* **Task to complete**
Look through the data below for the line with "Once the program", and transcribe it exactly together with each line after it up to and including the line with "Gracefully shut down". Give nothing else.

***** Data supplied

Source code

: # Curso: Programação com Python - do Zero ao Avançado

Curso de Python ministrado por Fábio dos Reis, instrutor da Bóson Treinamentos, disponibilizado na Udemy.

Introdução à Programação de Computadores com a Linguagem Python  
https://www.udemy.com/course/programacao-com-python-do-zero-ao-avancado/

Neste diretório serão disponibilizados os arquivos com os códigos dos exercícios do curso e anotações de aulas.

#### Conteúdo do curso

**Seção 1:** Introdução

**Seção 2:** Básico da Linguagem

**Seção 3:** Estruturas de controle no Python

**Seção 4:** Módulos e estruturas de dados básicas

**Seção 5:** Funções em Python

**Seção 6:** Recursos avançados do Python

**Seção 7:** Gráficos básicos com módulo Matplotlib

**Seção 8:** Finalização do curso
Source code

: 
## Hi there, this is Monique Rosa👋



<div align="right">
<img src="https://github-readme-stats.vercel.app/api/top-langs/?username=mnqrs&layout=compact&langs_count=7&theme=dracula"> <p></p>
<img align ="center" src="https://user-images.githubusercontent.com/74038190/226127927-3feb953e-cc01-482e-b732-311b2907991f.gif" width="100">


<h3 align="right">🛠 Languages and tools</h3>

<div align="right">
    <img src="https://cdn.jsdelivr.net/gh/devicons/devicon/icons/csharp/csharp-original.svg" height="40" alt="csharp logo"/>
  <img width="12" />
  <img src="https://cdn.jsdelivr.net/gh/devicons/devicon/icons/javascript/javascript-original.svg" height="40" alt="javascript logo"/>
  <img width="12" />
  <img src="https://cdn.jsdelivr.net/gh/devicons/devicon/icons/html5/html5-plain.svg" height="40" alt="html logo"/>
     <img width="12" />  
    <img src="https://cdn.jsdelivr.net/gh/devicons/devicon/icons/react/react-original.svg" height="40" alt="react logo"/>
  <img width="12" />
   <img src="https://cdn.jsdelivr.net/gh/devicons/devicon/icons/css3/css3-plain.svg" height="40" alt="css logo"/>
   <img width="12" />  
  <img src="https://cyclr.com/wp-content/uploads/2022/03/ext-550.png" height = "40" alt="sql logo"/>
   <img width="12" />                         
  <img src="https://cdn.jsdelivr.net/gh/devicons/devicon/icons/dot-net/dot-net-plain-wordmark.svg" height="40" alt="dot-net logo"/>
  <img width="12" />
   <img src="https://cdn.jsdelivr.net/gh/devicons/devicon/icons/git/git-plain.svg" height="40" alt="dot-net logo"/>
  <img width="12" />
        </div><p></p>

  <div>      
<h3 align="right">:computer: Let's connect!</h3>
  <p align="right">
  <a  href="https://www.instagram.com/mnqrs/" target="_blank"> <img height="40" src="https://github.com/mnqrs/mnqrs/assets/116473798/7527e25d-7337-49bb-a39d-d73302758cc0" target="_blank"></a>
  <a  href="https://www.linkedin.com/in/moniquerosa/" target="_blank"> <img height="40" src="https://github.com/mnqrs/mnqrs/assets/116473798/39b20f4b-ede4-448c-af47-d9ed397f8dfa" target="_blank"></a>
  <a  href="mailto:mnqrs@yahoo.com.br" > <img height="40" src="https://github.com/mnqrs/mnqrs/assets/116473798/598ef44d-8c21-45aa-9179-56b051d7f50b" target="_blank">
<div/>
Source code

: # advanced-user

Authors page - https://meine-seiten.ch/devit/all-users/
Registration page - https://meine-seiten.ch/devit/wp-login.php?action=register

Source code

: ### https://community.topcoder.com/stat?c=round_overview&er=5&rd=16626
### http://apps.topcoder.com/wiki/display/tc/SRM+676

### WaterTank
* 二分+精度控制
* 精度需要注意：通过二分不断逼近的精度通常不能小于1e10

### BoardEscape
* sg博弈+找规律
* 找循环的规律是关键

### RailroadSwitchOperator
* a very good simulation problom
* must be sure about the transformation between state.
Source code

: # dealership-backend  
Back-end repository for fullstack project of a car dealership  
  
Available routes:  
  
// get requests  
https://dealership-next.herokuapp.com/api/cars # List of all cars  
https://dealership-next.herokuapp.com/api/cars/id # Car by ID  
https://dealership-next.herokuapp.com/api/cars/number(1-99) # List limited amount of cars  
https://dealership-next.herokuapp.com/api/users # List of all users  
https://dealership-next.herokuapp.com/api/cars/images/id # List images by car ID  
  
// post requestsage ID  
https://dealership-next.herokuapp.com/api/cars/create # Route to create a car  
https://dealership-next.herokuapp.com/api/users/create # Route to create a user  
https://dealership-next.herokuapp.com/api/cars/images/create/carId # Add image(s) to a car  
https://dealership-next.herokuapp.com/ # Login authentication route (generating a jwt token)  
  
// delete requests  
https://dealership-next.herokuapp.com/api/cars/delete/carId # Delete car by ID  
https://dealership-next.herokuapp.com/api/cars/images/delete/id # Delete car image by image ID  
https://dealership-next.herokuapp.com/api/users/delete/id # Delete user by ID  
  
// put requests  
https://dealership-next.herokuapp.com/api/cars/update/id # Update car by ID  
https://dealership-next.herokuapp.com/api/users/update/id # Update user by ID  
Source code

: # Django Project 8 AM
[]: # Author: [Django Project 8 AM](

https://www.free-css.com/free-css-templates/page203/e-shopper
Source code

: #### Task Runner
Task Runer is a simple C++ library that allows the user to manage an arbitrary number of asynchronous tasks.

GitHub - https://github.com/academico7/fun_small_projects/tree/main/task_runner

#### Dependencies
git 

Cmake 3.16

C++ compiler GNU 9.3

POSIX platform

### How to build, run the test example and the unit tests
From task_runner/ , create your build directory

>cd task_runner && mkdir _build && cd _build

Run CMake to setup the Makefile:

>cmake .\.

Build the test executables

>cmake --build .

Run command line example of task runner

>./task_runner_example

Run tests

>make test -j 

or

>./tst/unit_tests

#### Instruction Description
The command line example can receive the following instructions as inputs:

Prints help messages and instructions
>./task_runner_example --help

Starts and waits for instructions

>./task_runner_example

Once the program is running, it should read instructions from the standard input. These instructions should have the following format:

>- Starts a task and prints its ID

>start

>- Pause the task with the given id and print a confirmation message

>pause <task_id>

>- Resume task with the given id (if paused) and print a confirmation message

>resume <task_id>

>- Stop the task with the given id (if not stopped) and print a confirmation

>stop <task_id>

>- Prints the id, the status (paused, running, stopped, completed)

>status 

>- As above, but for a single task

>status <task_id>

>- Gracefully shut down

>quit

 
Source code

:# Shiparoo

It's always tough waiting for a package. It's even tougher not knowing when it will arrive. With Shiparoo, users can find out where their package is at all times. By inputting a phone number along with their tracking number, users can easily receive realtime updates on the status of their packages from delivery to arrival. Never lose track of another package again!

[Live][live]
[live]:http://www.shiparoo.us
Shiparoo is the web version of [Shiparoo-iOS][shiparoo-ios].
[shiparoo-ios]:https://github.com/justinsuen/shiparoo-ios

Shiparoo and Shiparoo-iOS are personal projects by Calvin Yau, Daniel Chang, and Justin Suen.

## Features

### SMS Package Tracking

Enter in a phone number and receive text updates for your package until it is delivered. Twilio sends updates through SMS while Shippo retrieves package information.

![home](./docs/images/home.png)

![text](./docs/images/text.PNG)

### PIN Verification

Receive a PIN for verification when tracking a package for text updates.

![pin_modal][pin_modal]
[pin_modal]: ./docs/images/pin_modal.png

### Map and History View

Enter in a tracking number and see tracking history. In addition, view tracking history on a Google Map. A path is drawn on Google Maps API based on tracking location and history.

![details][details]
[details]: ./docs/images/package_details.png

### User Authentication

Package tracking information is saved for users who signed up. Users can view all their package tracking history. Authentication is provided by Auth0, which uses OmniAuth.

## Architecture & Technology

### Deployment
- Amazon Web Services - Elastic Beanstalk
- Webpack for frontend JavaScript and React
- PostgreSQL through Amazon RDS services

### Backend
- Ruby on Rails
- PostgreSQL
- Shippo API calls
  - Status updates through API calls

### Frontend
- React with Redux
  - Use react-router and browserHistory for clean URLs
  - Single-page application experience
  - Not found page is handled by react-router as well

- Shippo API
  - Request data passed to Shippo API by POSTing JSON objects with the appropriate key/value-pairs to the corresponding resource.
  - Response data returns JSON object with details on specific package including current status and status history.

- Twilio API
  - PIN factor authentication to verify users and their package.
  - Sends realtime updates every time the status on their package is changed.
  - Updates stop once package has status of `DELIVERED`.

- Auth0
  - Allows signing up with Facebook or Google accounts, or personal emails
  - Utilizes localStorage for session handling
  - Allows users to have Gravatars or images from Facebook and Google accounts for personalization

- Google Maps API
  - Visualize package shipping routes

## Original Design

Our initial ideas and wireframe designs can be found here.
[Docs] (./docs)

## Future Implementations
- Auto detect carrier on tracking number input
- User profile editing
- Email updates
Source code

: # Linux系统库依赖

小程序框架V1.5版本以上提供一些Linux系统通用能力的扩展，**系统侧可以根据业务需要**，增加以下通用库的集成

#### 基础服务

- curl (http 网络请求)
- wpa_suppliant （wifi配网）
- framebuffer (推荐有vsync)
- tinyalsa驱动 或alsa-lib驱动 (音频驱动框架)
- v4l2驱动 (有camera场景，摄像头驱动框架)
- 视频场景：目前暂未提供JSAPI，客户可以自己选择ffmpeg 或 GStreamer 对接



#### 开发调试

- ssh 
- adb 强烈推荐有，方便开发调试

**********

* **Response below**
Once the program is running, it should read instructions from the standard input. These instructions should have the following format:

>- Starts a task and prints its ID

>start

>- Pause the task with the given id and print a confirmation message

>pause <task_id>

>- Resume task with the given id (if paused) and print a confirmation message

>resume <task_id>

>- Stop the task with the given id (if not stopped) and print a confirmation

>stop <task_id>

>- Prints the id, the status (paused, running, stopped, completed)

>status 

>- As above, but for a single task

>status <task_id>

>- Gracefully shut down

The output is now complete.